(The task)
Please reproduce exactly the line that carries "都察院右副都御史张淳字宗厚庐" and all remaining lines through the last line of the data, and write nothing else.

Saved data entries
------------------------------

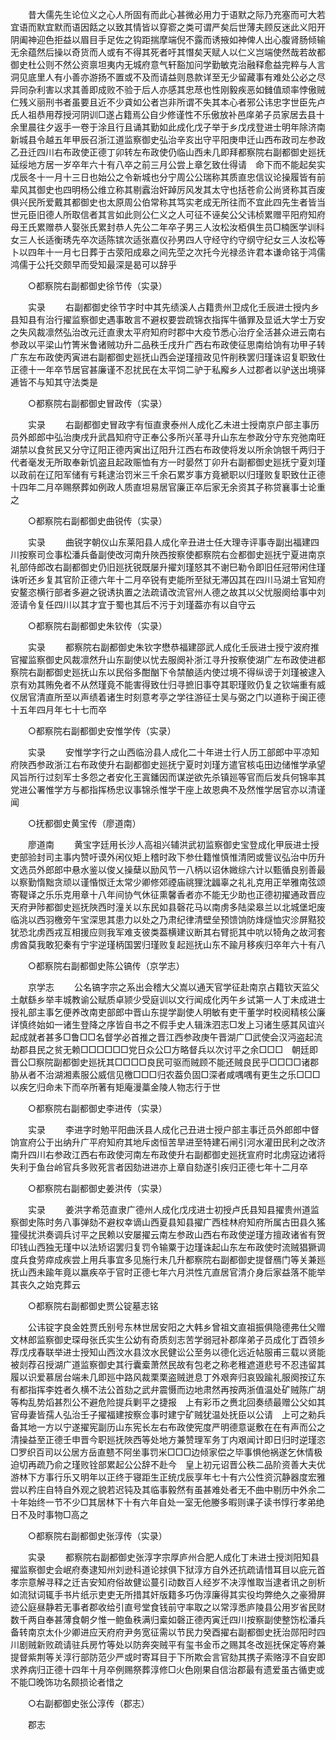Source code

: <!-- { "loadSidebar": true } -->
　　昔大儒先生论位义之心人所固有而此心甚微必用力于语默之际乃充塞而可大若宜语而默宜默而语因餂之以致其情皆以穿窬之类可谓严矣后世薄夫顾反迷此义阳开阴阖神迎色拒益以眉目手足佐之钩距揣摩端倪不露而诱掖如神俾人出心腹肾肠倾输无余蕴然后操以奇货而人或有不得其死者吁其憯矣天赋人以仁义岂端使然哉若故都御史杜公则不然公资禀坦夷内无城府意气轩豁加问学勤敏克治融释愈益完粹与人言洞见底里人有小善亦游扬不置或不及而请益则恳款详至无少留藏事有难处公必之尽异同杂利害以求其善即成败不验于后人亦感其忠荩也性刚毅疾恶如雠值顽率悖傲贼仁残义丽刑书者虽要且近不少貣如公者岂非所谓不失其本心者邪公讳忠字世臣先卢氏人祖恭用荐授河阴训□遂占籍焉公自少修谨性不乐傲放补邑庠弟子员家居去县十余里晨往夕返手一卷于涂且行且诵其勤如此成化戊子举于乡戊戌登进士明年除济南新城县令越五年甲辰召浙江道监察御史弘治辛亥出守平阳庚申迁山西布政司左参政乙丑迁四川右布政使正德丁卯转左布政使仍临山西未几即拜都察院右副都御史廵抚延绥地方居一岁卒年六十有八卒之前三月公尝上章乞致仕得请　命下而不能起矣实戊辰冬十一月十三日也始公之令新城也分宁周公公瑞称其质直忠信议论操履皆有前辈风其御史也四明杨公维立称其剔蠧治奸踔厉风发其太守也括苍俞公尚贤称其百废俱兴民所爱戴其都御史也太原周公伯常称其笃实老成无所往而不宜此四先生者皆当世元臣旧德人所取信者其言如此则公仁义之人可征不诬矣公父讳桢累赠平阳府知府母王氏累赠恭人娶张氏累封恭人先公二年卒子男三人汝松汝栢俱生员□楠医学训科女三人长适衡琇先卒次适陈镔次适张嘉仪孙男四人守经守约守纲守纪女三人汝松等卜以四年十一月七日葬于古荥阳成皋之间先茔之次托今光禄丞许君本谦命铭于鸿儒鸿儒于公托交颇早而受知最深是曷可以辞乎 

　　○都察院右副都御史徐节传（实录） 

　　实录 
　　右副都御史徐节字时中其先绩溪人占籍贵州卫成化壬辰进士授内乡县知县有治行擢监察御史遇事敢言不避权要尝疏锦衣指挥牛循罪及显诋大学士万安之失风裁凛然弘治改元迁直隶太平府知府时郡中大疫节悉心治疗全活甚众进云南右参政以平梁山竹箐米鲁诸贼功升二品秩壬戌升广西右布政使征思南给饷有功甲子转广东左布政使丙寅进右副都御史廵抚山西会逆瑾擅政见忤削秩罢归瑾诛诏复职致仕正德十一年卒节居官甚廉谨不忍扰民在太平饲二驴于私廨乡人过郡者以驴送出境驿逓皆不与知其守法类是 

　　○都察院右副都御史冒政传（实录） 

　　实录 
　　右副都御史冒政字有恒直隶泰州人成化乙未进士授南京户部主事历员外郎郎中弘治庚戌升武昌知府守正奉公多所兴革寻升山东左参政分守东兖弛南旺湖禁以食贫民又分守辽阳正德丙寅出辽阳升江西右布政使将发以所余饷银千两归于代者毫发无所取奉新饥盗且起政赈恤有方一时晏然丁卯升右副都御史廵抚宁夏刘瑾以政前在辽阳军储有亏耗逮治罚米三千余石累岁事方竟褫职以归瑾败复职致仕正德十四年二月卒赐祭葬如例政人质直坦易居官廉正卒后家无余资其子称贷襄事士论重之 

　　○都察院右副都御史曲锐传（实录） 

　　实录 
　　曲锐字朝仪山东莱阳县人成化辛丑进士任大理寺评事寺副出福建四川按察司佥事松潘兵备副使改河南升陜西按察使都察院右佥都御史廵抚宁夏进南京礼部侍郎改右副都御史仍旧廵抚锐既屡升擢刘瑾怒其不谢巳勒令即旧任冠带闲住瑾诛听还乡复其官阶正德六年十二月卒锐有吏能所至狱无滞囚其在四川马湖土官知府安鳌恣横行部者多避之锐诱执置之法疏请改流官州人德之故其以父忧服阕给事中刘洍请令复任四川以其才宜于蜀也其后不污于刘瑾葢亦有以自守云 

　　○都察院右副都御史朱钦传（实录） 

　　实录 
　　都察院右副都御史朱钦字懋恭福建邵武人成化壬辰进士授宁波府推官擢监察御史风裁凛然升山东副使以忧去服阕补浙江寻升按察使湖广左布政使进都察院右副都御史廵抚山东以民俗多酣酗下令禁酿适内使过境不得纵谤于刘瑾被逮入京有劝其贿免者不从然瑾竟不能害得致仕归寻摭旧事夺其职瑾败仍复之钦端重有威仪居官清直所至以声绩着诸生时刻意考亭之学往游征士吴与弼之门以道称于闽正德十五年四月年七十七而卒 

　　○都察院右副都御史安惟学传（实录） 

　　实录 
　　安惟学字行之山西临汾县人成化二十年进士行人历工部郎中平凉知府陜西参政浙江右布政使升右副都御史廵抚宁夏时刘瑾方遣官核屯田边储惟学承望风旨所行过刻军士多怨之者安化王寘鐇因而谋逆欲先杀镇廵等官而后发兵何锦率其党进公署惟学方与都指挥杨忠议事锦杀惟学干座上故恩典不及然惟学居官亦以清谨闻 

　　○抚都御史黄宝传（廖道南） 

　　廖道南 
　　黄宝字廷用长沙人高祖兴辅洪武初监察御史宝登成化甲辰进士授吏部验封司主事内赞吁谟外闲仪矩上稽时政下参仕籍惟慎惟清罔或訾议弘治中历升文选员外郎郎中悬水鉴以俊乂操蘖以励风节一八柄以诏休媺综六计以甄循良别善最以察勤惰黜贪顽以谨惛怓迁太常少卿修郊禋庙祧狸沈疈辜之礼礼克用正举雅南弦颂寄鞮译之乐乐克用章十八年间协气休征熏馨香者亦不能无少助也正德初擢通政晋应天府尹陟都御史廵抚陜西时潼关以东民如县磬花马以南虏多陆梁皋兰以北城堡圯废临洮以西羽檄旁午宝深思其患力以处之乃肃纪律清壁垒预馈饷防烽燧恤灾沴屏黠狡犹恐北虏西戎互相援应则我军难支彼类葢横建议断其右臂扼其中吭以犄角之故河套虏酋莫我敢犯秦有宁宇逆瑾柄国罢归瑾败复起廵抚山东不踰月移疾归卒年六十有八 

　　○都察院右副都御史陈公镐传（京学志） 

　　京学志 
　　公名镐字宗之系出会稽大父嵩以通天官学征赴南京占籍钦天监父土献繇乡举丰城教谕公赋质卓颕少受庭训以文行闻成化丙午乡试第一人丁未成进士授礼部主事乞便养改南吏部郎中晋山东提学副使人明敏有吏干董学时校阅精核公廉详慎终始如一诸生登降之序皆自书之不假手史人辑洙泗志□发上习诸生感其风谊兴起成就者甚多□鲁□□名督学必首推之晋江西参政庚午晋湖广□武使会汉沔盗起流劫郡县民之贫无赖□□□□□□党日众公□方略督兵以次讨平之余□□□　朝廷即晋公□察院副都御史廵抚其□□□□良民可驱而贼顾不能还贼良民乎□□□□诸郡胁从者不治湖湘素服公威信见檄□□□归农葢负固□深者咸喁喁有更生之乐□□□以疾乞归命未下而卒所著有矩庵漫藁金陵人物志行于世 

　　○都察院右副都御史李进传（实录） 

　　实录 
　　李进字时勉平阳曲沃县人成化己丑进士授户部主事迁员外郎郎中督饷宣府公于出纳升广平府知府其地斥卤恒苦旱进至特建石闸引河水灌田民利之改济南升四川右参政江西右布政使河南左布政使升右副都御史廵抚宣府时北虏寇边诸将失利于鱼台岭官兵多败死言者因劾进进亦上章自劾遂引疾归正德七年十二月卒 

　　○都察院右副都御史姜洪传（实录） 

　　实录 
　　姜洪字希范直隶广德州人成化戊戌进士初授卢氏县知县擢贵州道监察御史陈时务八事弹劾不避权幸谪山西夏县知县擢广西桂林府知府所属古田县久猺獞侵扰洪奏调兵讨平之民赖以安屡擢云南左参政山西右布政使逆瑾方擅政诸省有贺印钱山西独无瑾中以法矫诏罢归复罚令输粟于边瑾诛起山东左布政使时流贼猖獗调度兵食劳瘁成疾尝上用兵事宜多见施行未几升都察院右副都御史提督鴈门等关兼廵抚山西未踰年竟以羸疾卒于官时正德七年六月洪性亢直居官清介身后家益落不能举其丧久之始克葬云 

　　○都察院右副都御史贾公锭墓志铭 

　　公讳锭字良金姓贾氏别号东林世居安阳之大韩乡曾祖文直祖振俱隐德弗仕父赠文林郎监察御史琛母张氏实生公幼有奇质刻志苦学弱冠补郡庠弟子员成化丁酉领乡荐戊戌春联举进士授知山西汶水县汶水民健讼公至务以德化远近帖服甫三载以贤能被剡荐召授湖广道监察御史其行囊槖萧然民故有包老之称老稚遮道悲号不忍违留其履以识爱慕居台端未几即廵中路风裁栗栗盗贼迸息丁外艰奔归哀毁踰礼服阕按辽东有都指挥李姓者久横不法公首劾之武弁震慑而边地肃然再按两浙值温处矿贼陈广胡等构乱势熖甚烈公不避危险提兵剿平之捷报　上有彩币之赉北回奏绩最赠公父如其官母妻皆孺人弘治壬子擢福建按察佥事时建宁矿贼犹温处抚臣以公请　上可之勑兵备其地一方以宁遂擢宪副历山东宪长左右布政使宪度严明德意诞敷在在有声而公之清操益至正德壬申晋今职廵抚陜西等处地方兼赞理军务丁内艰闻计即日归时逆瑾恣□罗织百司以公居方岳直戆不阿坐事罚米□□□边倾家偿之毕事惧他祸遂乞休情极迫切再疏乃俞之瑾败铨部累起公公辞不赴今　皇上初元诏晋公秩二品阶资善大夫优游林下方事行乐又明年以正终于寝距生正统戊辰享年七十有六公性资沉静器度宏雅尝以矜庄自特自外观之貌若迟钝及其临事毅然有虽甚难处者无不曲中剔历中外余二十年始终一节不少□其居林下十有六年自处一室无他媵多暇则课子读书惇行孝弟绝日不及时事物□高之 

　　○都察院右副都御史张淳传（实录） 

　　实录 
　　都察院右副都御史张淳字宗厚庐州合肥人成化丁未进士授浏阳知县擢监察御史会岷府奏逮知州刘逊科道论捄俱下狱淳方自外还抗疏请惜耳目以庇元首　孝宗意解寻释之迁吉安知府俗故健讼蔓引动数百人经岁不决淳惟取当逮者讯之剖析如流狱词辄手书片纸示吏吏无所措其奸版籍多巧伪淳廉得其实役均弊绝久之豪猾屏迹公庭昼静若无事者郡收给引直号堂食钱前守率取之以常淳悉庐陵县公用岁省民财数千两自奉甚薄食朝夕惟一鲍鱼秩满归槖如磬正德丙寅迁四川按察副使整饬松潘兵备转南京太仆少卿进应天府府尹务宽征需以节民力癸酉擢右副都御史抚治郧阳时四川剧贼新败疏请驻兵房竹等处以防奔突贼平有玺书金币之赐其冬改廵抚保定等府兼提督紫荆等关淳行部防范少严或时寄耳目于下所欺会言官劾其携子索赂淳不自安即求养病归正德十四年十月卒例赐祭葬淳修□火色刚果自信治郡最有遗爱虽古循吏或不能□晚饰功名颇损论者惜之 

　　○右副都御史张公淳传（郡志） 

　　郡志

------------------------------

(Solution to this exercise)
　　都察院右副都御史张淳字宗厚庐州合肥人成化丁未进士授浏阳知县擢监察御史会岷府奏逮知州刘逊科道论捄俱下狱淳方自外还抗疏请惜耳目以庇元首　孝宗意解寻释之迁吉安知府俗故健讼蔓引动数百人经岁不决淳惟取当逮者讯之剖析如流狱词辄手书片纸示吏吏无所措其奸版籍多巧伪淳廉得其实役均弊绝久之豪猾屏迹公庭昼静若无事者郡收给引直号堂食钱前守率取之以常淳悉庐陵县公用岁省民财数千两自奉甚薄食朝夕惟一鲍鱼秩满归槖如磬正德丙寅迁四川按察副使整饬松潘兵备转南京太仆少卿进应天府府尹务宽征需以节民力癸酉擢右副都御史抚治郧阳时四川剧贼新败疏请驻兵房竹等处以防奔突贼平有玺书金币之赐其冬改廵抚保定等府兼提督紫荆等关淳行部防范少严或时寄耳目于下所欺会言官劾其携子索赂淳不自安即求养病归正德十四年十月卒例赐祭葬淳修□火色刚果自信治郡最有遗爱虽古循吏或不能□晚饰功名颇损论者惜之 

　　○右副都御史张公淳传（郡志） 

　　郡志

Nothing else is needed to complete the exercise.